SK: Well, the best, I was there after I graduated high school, for a couple years. I mean, I had to come back because the war... anyway, they had a hospital in Japan. My grandpa, which was my father's father, he had a hospital there. He was a well-known doctor in children, was a pediatric. It was in Nagoya, that's where he had a hospital. And matter of fact, I was there after, well, before the war, and it was a nice little hospital there. And then in the back, for the children and people to, when they're waiting, what do you call that, not to regale themselves but to have fun. There were little birds there, little cages of little monkeys, and there were cages of something else I forget. It was about six little cages there. It was little animals in there. And there was always, there was two people attending those cages, watching so everything was clean. He was very, my grandpa was very particular. But the little kids running around, they were the patient's family. But it was nice.
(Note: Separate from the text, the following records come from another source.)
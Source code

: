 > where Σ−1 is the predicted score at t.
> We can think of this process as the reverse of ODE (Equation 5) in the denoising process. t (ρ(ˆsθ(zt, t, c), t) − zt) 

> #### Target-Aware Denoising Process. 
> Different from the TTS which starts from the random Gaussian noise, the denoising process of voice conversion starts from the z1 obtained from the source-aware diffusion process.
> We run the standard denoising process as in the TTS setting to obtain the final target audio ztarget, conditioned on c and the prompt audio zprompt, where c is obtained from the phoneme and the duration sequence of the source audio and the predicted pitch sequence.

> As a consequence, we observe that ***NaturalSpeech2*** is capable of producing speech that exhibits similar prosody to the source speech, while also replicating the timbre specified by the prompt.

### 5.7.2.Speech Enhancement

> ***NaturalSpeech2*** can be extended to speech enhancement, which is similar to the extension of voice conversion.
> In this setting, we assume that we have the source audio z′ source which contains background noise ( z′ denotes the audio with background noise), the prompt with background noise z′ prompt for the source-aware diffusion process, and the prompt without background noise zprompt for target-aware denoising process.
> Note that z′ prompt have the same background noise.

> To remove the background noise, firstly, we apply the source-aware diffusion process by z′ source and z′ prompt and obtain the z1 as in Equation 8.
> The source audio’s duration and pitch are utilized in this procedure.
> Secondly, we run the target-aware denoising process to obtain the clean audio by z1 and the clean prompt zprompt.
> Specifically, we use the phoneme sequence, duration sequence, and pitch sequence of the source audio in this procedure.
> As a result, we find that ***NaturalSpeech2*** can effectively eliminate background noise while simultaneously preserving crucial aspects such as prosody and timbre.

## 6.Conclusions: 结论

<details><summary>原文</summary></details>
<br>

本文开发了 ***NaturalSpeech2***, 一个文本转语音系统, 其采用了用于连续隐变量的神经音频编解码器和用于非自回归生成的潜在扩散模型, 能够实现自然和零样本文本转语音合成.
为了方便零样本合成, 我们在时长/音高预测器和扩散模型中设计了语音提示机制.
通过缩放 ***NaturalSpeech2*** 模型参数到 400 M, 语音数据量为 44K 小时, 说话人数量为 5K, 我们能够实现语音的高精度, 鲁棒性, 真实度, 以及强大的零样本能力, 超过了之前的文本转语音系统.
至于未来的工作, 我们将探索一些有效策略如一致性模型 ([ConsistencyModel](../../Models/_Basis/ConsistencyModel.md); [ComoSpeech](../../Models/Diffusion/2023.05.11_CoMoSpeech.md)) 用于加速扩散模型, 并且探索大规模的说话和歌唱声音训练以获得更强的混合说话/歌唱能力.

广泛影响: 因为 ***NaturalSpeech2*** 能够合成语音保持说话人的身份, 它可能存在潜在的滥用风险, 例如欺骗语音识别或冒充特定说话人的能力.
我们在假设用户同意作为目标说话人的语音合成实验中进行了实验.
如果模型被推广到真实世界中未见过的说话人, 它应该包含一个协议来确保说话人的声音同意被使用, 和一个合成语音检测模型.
RP: And so your father sort of followed in your, his dad's footsteps.

SK: Yes, but then they wanted him to, the reason he came to America was he didn't want to marry this one girl that they want -- well, Japan, you know how it is. They want, one family wanted him to marry this, her family, doctor's daughter and so and so, but he didn't like the girl, so he came to America. He's the only one that came to America. [Laughs]

RP: Of his family.

SK: Of the family. They're all back in Japan. They're all well to do back there. I know he struggled here. [Laughs] Yeah.
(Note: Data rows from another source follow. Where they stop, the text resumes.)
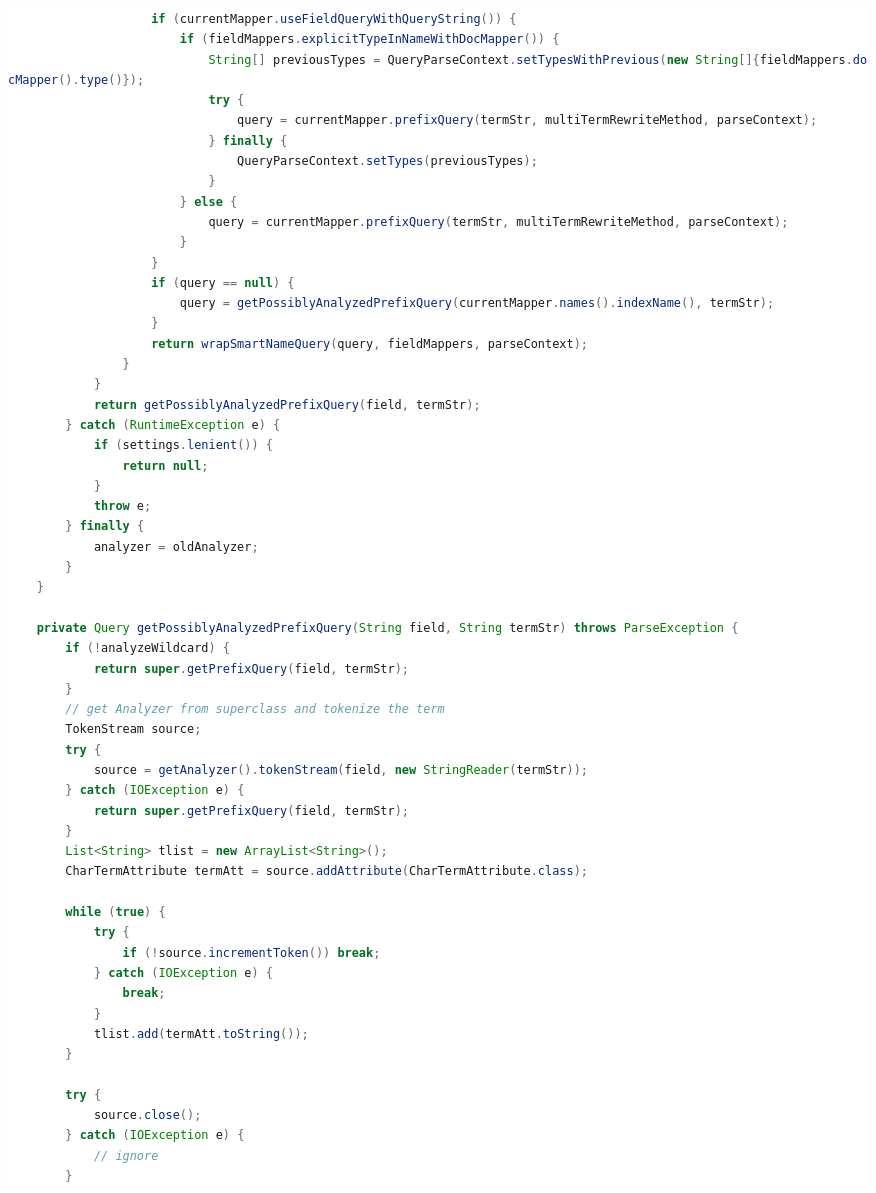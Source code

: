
 ```java
                    if (currentMapper.useFieldQueryWithQueryString()) {
                        if (fieldMappers.explicitTypeInNameWithDocMapper()) {
                            String[] previousTypes = QueryParseContext.setTypesWithPrevious(new String[]{fieldMappers.docMapper().type()});
                            try {
                                query = currentMapper.prefixQuery(termStr, multiTermRewriteMethod, parseContext);
                            } finally {
                                QueryParseContext.setTypes(previousTypes);
                            }
                        } else {
                            query = currentMapper.prefixQuery(termStr, multiTermRewriteMethod, parseContext);
                        }
                    }
                    if (query == null) {
                        query = getPossiblyAnalyzedPrefixQuery(currentMapper.names().indexName(), termStr);
                    }
                    return wrapSmartNameQuery(query, fieldMappers, parseContext);
                }
            }
            return getPossiblyAnalyzedPrefixQuery(field, termStr);
        } catch (RuntimeException e) {
            if (settings.lenient()) {
                return null;
            }
            throw e;
        } finally {
            analyzer = oldAnalyzer;
        }
    }

    private Query getPossiblyAnalyzedPrefixQuery(String field, String termStr) throws ParseException {
        if (!analyzeWildcard) {
            return super.getPrefixQuery(field, termStr);
        }
        // get Analyzer from superclass and tokenize the term
        TokenStream source;
        try {
            source = getAnalyzer().tokenStream(field, new StringReader(termStr));
        } catch (IOException e) {
            return super.getPrefixQuery(field, termStr);
        }
        List<String> tlist = new ArrayList<String>();
        CharTermAttribute termAtt = source.addAttribute(CharTermAttribute.class);

        while (true) {
            try {
                if (!source.incrementToken()) break;
            } catch (IOException e) {
                break;
            }
            tlist.add(termAtt.toString());
        }

        try {
            source.close();
        } catch (IOException e) {
            // ignore
        }

```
RP: He wasn't the oldest son, was he?

SK: No, he was, no, he was not. He was, he must've been about the third from the bottom, I think. I think there were, there were five, I think. No, I don't know how many, must've been five or six brothers and sisters all together. Yeah, must've been six in the family. I'm not, I'm just guessing.
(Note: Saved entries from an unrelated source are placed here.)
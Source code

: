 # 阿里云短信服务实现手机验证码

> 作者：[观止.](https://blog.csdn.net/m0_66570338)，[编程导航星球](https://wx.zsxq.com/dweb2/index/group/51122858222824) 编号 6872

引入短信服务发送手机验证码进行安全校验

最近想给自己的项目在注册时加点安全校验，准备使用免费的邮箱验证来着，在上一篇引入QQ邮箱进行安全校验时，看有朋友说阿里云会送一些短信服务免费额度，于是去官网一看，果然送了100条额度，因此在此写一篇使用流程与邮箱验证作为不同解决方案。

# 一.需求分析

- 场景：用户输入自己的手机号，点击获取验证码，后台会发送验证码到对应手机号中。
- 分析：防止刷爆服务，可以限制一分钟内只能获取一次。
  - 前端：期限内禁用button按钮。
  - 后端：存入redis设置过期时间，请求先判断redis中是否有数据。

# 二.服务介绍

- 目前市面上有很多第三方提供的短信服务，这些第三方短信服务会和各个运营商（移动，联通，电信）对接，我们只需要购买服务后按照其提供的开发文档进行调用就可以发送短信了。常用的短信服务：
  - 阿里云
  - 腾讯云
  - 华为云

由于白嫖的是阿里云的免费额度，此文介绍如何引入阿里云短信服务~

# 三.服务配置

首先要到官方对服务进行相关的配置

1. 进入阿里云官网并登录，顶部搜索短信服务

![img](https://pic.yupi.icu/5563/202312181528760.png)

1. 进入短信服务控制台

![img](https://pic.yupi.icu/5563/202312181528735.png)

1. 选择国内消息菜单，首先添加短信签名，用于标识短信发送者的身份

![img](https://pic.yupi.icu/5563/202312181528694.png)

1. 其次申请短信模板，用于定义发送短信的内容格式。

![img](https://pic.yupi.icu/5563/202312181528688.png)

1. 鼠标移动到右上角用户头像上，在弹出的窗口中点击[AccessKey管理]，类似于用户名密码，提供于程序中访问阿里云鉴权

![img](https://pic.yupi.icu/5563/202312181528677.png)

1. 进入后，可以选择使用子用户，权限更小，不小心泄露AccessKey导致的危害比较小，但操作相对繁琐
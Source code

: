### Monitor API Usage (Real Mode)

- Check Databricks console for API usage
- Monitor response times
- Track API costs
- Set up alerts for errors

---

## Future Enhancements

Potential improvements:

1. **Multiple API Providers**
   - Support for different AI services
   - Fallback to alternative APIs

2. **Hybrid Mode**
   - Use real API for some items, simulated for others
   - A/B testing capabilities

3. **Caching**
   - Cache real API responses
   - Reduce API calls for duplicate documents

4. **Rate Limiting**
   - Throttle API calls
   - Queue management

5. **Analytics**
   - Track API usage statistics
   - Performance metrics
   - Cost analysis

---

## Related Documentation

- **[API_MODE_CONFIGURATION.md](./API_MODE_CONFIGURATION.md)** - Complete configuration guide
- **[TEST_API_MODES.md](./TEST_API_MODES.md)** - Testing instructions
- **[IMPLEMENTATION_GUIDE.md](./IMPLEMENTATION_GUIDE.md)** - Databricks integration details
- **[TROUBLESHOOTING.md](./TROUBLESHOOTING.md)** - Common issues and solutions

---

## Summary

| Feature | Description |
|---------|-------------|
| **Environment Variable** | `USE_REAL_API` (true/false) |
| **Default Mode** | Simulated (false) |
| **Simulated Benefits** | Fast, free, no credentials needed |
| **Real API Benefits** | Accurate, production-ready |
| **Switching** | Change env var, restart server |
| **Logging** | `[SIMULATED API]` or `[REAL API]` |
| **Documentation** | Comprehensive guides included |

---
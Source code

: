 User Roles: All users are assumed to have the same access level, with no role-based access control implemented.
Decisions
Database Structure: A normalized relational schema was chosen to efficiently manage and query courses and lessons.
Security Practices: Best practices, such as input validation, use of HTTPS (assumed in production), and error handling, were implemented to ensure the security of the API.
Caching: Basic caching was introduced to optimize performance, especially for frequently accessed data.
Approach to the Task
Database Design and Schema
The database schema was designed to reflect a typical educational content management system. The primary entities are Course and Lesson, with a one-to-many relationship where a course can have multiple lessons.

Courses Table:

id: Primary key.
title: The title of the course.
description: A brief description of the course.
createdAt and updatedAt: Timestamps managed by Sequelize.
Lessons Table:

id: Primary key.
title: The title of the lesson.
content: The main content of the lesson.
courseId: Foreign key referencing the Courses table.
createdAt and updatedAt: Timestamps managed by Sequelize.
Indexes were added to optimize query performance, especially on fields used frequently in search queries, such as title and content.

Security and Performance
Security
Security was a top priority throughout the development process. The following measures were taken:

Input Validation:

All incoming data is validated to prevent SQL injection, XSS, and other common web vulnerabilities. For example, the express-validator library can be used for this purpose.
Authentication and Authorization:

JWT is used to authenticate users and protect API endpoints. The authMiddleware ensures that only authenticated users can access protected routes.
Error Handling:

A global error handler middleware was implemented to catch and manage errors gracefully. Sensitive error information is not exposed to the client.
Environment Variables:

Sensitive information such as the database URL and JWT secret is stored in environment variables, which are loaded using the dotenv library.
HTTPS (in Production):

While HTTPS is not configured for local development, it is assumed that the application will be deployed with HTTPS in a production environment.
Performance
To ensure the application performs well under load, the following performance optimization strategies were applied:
RP: And what do you remember most about your dad in terms of his personality and demeanor?

SK: My father? Well, he helped everybody. And I don't know what he was really doing. He graduated as a, being a medical doctor, but in those days, America, you have to have a license and all that. But he was helping the Indian village. There was a poor Indian village in San Diego and he used to go there, and I don't know what he did, just helping the people, I guess. He learned his English from the Spaldings, Mr. and Mrs. Albert Spalding in Point Loma. That's how he learned his English.

RP: Is that the Spaldings of sporting goods?

SK: Yes, yes. Matter of fact, I have a tennis racket and something with that, this old fashioned tennis racket somewhere, in a trunk somewhere.

RP: So did he work for them as a houseboy?

SK: Yeah, that's how he learned his English. And then over there -- course I've never been there -- well, as I remember, what do you call that, they were building fences around that, it's not a cave, they're all... I don't know how to say it, but anyway, they were making fences out of these woods, these branches of big woods. They were, well, it's like a cave but it's not a cave, anyway, he, I know he was trying to, well, he did help them, I think, just to, what would you call it... you have a hand in making, helping, holding the woods and this and that. There's a picture of it somewhere.

RP: For the Spaldings?

SK: No, this was at the big... yeah, that was when he was living at the Spaldings. It's over in Point Loma. That place must be still there, though. It looks like a cave, but it's not a cave. I always wanted to go back there to see that place again. One of these days I want to, before I go. [Laughs]

RP: Your mother, mother's name?

SK: My mother came with my grandmother. I don't know what year. It was the year -- but in those days everybody had to come through San Francisco.

RP: She was about sixteen?

SK: She was, yes, she was still young, I think around fifteen, sixteen, around there.

RP: And she came just with her grandmother?

SK: Grandpa was here before that, and then they're waiting for Grandpa to send the money back to Japan, but Grandpa, people borrow money, so Grandpa was a fellow that, "You want money? Okay, here it is. Here, you take it." So towards the end he didn't have any money, so Grandma waited and waited, so finally she came on her own with my mother and her brother, which was my uncle.

RP: And his name?

SK: My grandfather?

RP: The uncle?

SK: My uncle was Kawakami.

RP: His first name?

SK: They were, what's it called, Kiuye, K-I-U-Y-E.